▶ **What to do**
Please copy out the lines in the entries that contain "datasets".

▶ **Stored data**
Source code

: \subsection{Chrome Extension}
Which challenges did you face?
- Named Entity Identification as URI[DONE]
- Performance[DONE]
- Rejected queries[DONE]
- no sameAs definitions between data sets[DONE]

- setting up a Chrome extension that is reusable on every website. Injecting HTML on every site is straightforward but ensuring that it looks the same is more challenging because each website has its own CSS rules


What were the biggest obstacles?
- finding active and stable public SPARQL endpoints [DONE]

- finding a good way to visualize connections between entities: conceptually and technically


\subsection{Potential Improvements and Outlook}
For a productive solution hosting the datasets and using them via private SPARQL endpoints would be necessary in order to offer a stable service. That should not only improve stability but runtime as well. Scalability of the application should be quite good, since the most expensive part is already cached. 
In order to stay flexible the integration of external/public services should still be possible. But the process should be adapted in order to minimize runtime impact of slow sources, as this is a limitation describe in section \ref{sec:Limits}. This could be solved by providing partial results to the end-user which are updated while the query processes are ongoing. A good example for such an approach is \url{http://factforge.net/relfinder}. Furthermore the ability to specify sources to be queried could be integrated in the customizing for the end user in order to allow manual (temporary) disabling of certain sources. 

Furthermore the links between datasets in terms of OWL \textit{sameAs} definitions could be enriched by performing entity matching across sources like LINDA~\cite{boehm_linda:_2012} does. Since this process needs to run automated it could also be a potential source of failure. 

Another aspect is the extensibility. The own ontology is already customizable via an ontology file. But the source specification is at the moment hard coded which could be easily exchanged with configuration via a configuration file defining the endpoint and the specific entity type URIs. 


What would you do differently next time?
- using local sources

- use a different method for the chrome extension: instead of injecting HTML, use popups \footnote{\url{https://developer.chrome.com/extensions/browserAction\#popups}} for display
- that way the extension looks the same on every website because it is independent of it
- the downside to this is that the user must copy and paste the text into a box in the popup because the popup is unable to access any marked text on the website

▶ **Solution to this task**
For a productive solution hosting the datasets and using them via private SPARQL endpoints would be necessary in order to offer a stable service. That should not only improve stability but runtime as well. Scalability of the application should be quite good, since the most expensive part is already cached. 
Furthermore the links between datasets in terms of OWL \textit{sameAs} definitions could be enriched by performing entity matching across sources like LINDA~\cite{boehm_linda:_2012} does. Since this process needs to run automated it could also be a potential source of failure. 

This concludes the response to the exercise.